> YOUR GOAL
An acceptable answer contains every record below, unchanged, and no pictures.

[Rendered images with source text]
+ + +

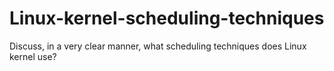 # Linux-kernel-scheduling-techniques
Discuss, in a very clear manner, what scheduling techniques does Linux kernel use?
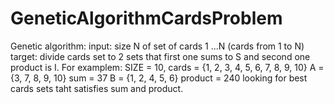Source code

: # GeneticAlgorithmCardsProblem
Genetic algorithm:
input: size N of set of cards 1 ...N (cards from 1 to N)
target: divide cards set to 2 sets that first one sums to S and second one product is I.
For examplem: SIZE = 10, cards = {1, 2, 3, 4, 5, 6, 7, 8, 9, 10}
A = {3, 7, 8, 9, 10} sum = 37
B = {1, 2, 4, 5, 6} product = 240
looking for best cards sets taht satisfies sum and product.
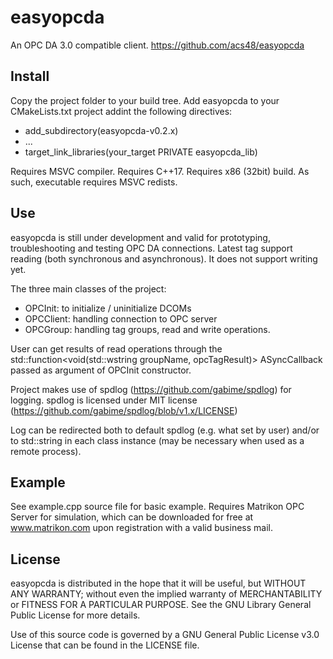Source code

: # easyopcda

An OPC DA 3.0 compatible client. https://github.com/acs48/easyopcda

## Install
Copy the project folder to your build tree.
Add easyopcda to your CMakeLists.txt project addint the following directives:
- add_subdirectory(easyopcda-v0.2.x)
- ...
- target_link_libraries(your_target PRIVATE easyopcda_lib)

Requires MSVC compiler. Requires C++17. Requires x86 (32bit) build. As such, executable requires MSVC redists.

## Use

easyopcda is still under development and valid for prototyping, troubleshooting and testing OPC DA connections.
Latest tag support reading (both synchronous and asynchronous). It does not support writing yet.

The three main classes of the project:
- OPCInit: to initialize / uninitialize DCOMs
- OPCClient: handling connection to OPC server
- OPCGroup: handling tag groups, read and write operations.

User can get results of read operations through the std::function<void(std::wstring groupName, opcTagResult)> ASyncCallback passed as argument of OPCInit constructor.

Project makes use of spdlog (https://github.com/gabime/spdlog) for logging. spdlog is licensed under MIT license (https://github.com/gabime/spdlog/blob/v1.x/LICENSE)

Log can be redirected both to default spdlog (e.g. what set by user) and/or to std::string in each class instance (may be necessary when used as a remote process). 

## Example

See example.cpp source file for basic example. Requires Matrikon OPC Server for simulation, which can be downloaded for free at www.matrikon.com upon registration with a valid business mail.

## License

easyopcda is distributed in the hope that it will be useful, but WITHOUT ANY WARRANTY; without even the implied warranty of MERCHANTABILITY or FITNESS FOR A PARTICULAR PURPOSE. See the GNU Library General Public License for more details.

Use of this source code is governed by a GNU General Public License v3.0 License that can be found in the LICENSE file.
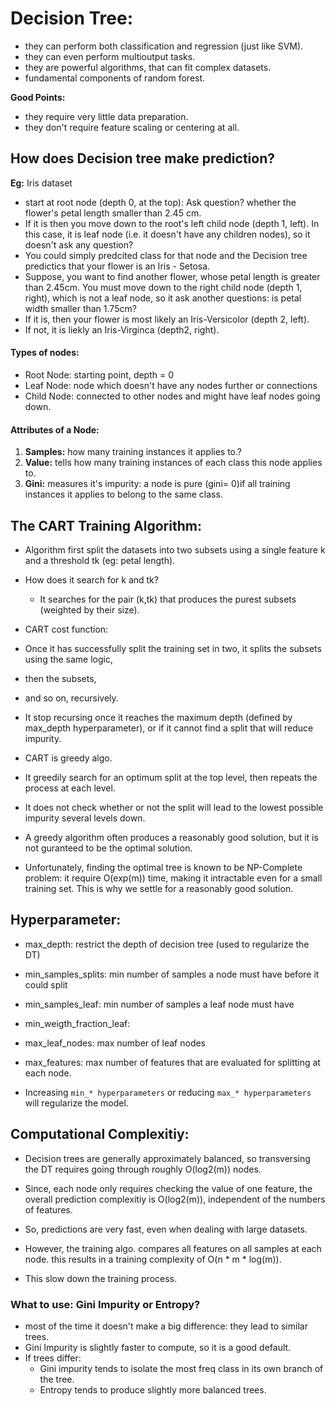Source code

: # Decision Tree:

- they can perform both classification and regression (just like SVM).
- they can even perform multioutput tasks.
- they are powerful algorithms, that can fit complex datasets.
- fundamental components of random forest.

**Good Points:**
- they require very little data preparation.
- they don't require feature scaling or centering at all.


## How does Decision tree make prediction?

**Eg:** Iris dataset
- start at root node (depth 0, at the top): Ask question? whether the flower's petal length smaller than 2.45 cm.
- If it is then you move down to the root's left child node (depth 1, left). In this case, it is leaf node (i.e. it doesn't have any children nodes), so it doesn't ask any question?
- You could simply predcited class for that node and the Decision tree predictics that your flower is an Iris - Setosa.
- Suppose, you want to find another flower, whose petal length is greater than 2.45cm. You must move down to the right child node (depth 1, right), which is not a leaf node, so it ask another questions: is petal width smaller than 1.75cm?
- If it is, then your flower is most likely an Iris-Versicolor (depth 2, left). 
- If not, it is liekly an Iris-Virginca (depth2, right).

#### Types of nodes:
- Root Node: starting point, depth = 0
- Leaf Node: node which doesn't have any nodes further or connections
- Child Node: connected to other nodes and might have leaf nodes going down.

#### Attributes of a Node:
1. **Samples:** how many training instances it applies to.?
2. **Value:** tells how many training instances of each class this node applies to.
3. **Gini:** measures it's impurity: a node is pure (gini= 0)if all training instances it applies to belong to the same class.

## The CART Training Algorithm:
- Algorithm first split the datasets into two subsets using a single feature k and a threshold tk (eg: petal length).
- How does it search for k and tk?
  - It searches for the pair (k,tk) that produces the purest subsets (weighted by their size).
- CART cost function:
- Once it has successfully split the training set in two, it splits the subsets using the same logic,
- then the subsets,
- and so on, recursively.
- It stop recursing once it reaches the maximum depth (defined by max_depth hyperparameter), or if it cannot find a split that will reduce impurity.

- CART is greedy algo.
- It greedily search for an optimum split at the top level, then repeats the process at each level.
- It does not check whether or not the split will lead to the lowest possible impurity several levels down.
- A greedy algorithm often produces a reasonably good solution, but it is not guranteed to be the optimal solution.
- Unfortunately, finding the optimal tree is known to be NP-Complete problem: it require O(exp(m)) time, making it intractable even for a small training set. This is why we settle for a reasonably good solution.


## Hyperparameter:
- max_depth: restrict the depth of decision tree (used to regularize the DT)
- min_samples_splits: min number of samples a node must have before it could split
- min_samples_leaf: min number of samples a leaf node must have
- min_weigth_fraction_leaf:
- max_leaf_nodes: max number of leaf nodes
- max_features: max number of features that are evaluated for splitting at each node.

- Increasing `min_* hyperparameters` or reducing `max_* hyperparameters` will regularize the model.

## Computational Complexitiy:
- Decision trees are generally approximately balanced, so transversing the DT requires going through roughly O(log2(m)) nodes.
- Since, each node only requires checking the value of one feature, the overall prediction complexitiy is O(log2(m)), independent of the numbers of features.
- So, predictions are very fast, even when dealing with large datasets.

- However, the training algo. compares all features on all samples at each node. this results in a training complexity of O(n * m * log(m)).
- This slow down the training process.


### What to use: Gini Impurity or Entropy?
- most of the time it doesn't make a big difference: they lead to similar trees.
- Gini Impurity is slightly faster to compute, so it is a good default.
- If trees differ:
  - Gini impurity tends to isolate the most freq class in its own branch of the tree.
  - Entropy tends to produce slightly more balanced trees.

+ + +

> OUTPUT FOR THIS EXERCISE
 # Linux-kernel-scheduling-techniques
Discuss, in a very clear manner, what scheduling techniques does Linux kernel use?
Source code

: # GeneticAlgorithmCardsProblem
Genetic algorithm:
input: size N of set of cards 1 ...N (cards from 1 to N)
target: divide cards set to 2 sets that first one sums to S and second one product is I.
For examplem: SIZE = 10, cards = {1, 2, 3, 4, 5, 6, 7, 8, 9, 10}
A = {3, 7, 8, 9, 10} sum = 37
B = {1, 2, 4, 5, 6} product = 240
looking for best cards sets taht satisfies sum and product.
Source code

: # easyopcda

An OPC DA 3.0 compatible client. https://github.com/acs48/easyopcda

## Install
Copy the project folder to your build tree.
Add easyopcda to your CMakeLists.txt project addint the following directives:
- add_subdirectory(easyopcda-v0.2.x)
- ...
- target_link_libraries(your_target PRIVATE easyopcda_lib)

Requires MSVC compiler. Requires C++17. Requires x86 (32bit) build. As such, executable requires MSVC redists.

## Use

easyopcda is still under development and valid for prototyping, troubleshooting and testing OPC DA connections.
Latest tag support reading (both synchronous and asynchronous). It does not support writing yet.

The three main classes of the project:
- OPCInit: to initialize / uninitialize DCOMs
- OPCClient: handling connection to OPC server
- OPCGroup: handling tag groups, read and write operations.

User can get results of read operations through the std::function<void(std::wstring groupName, opcTagResult)> ASyncCallback passed as argument of OPCInit constructor.

Project makes use of spdlog (https://github.com/gabime/spdlog) for logging. spdlog is licensed under MIT license (https://github.com/gabime/spdlog/blob/v1.x/LICENSE)

Log can be redirected both to default spdlog (e.g. what set by user) and/or to std::string in each class instance (may be necessary when used as a remote process). 

## Example

See example.cpp source file for basic example. Requires Matrikon OPC Server for simulation, which can be downloaded for free at www.matrikon.com upon registration with a valid business mail.

## License

easyopcda is distributed in the hope that it will be useful, but WITHOUT ANY WARRANTY; without even the implied warranty of MERCHANTABILITY or FITNESS FOR A PARTICULAR PURPOSE. See the GNU Library General Public License for more details.

Use of this source code is governed by a GNU General Public License v3.0 License that can be found in the LICENSE file.
Source code

: # Decision Tree:

- they can perform both classification and regression (just like SVM).
- they can even perform multioutput tasks.
- they are powerful algorithms, that can fit complex datasets.
- fundamental components of random forest.

**Good Points:**
- they require very little data preparation.
- they don't require feature scaling or centering at all.


## How does Decision tree make prediction?

**Eg:** Iris dataset
- start at root node (depth 0, at the top): Ask question? whether the flower's petal length smaller than 2.45 cm.
- If it is then you move down to the root's left child node (depth 1, left). In this case, it is leaf node (i.e. it doesn't have any children nodes), so it doesn't ask any question?
- You could simply predcited class for that node and the Decision tree predictics that your flower is an Iris - Setosa.
- Suppose, you want to find another flower, whose petal length is greater than 2.45cm. You must move down to the right child node (depth 1, right), which is not a leaf node, so it ask another questions: is petal width smaller than 1.75cm?
- If it is, then your flower is most likely an Iris-Versicolor (depth 2, left). 
- If not, it is liekly an Iris-Virginca (depth2, right).

#### Types of nodes:
- Root Node: starting point, depth = 0
- Leaf Node: node which doesn't have any nodes further or connections
- Child Node: connected to other nodes and might have leaf nodes going down.

#### Attributes of a Node:
1. **Samples:** how many training instances it applies to.?
2. **Value:** tells how many training instances of each class this node applies to.
3. **Gini:** measures it's impurity: a node is pure (gini= 0)if all training instances it applies to belong to the same class.

## The CART Training Algorithm:
- Algorithm first split the datasets into two subsets using a single feature k and a threshold tk (eg: petal length).
- How does it search for k and tk?
  - It searches for the pair (k,tk) that produces the purest subsets (weighted by their size).
- CART cost function:
- Once it has successfully split the training set in two, it splits the subsets using the same logic,
- then the subsets,
- and so on, recursively.
- It stop recursing once it reaches the maximum depth (defined by max_depth hyperparameter), or if it cannot find a split that will reduce impurity.

- CART is greedy algo.
- It greedily search for an optimum split at the top level, then repeats the process at each level.
- It does not check whether or not the split will lead to the lowest possible impurity several levels down.
- A greedy algorithm often produces a reasonably good solution, but it is not guranteed to be the optimal solution.
- Unfortunately, finding the optimal tree is known to be NP-Complete problem: it require O(exp(m)) time, making it intractable even for a small training set. This is why we settle for a reasonably good solution.


## Hyperparameter:
- max_depth: restrict the depth of decision tree (used to regularize the DT)
- min_samples_splits: min number of samples a node must have before it could split
- min_samples_leaf: min number of samples a leaf node must have
- min_weigth_fraction_leaf:
- max_leaf_nodes: max number of leaf nodes
- max_features: max number of features that are evaluated for splitting at each node.

- Increasing `min_* hyperparameters` or reducing `max_* hyperparameters` will regularize the model.

## Computational Complexitiy:
- Decision trees are generally approximately balanced, so transversing the DT requires going through roughly O(log2(m)) nodes.
- Since, each node only requires checking the value of one feature, the overall prediction complexitiy is O(log2(m)), independent of the numbers of features.
- So, predictions are very fast, even when dealing with large datasets.

- However, the training algo. compares all features on all samples at each node. this results in a training complexity of O(n * m * log(m)).
- This slow down the training process.


### What to use: Gini Impurity or Entropy?
- most of the time it doesn't make a big difference: they lead to similar trees.
- Gini Impurity is slightly faster to compute, so it is a good default.
- If trees differ:
  - Gini impurity tends to isolate the most freq class in its own branch of the tree.
  - Entropy tends to produce slightly more balanced trees.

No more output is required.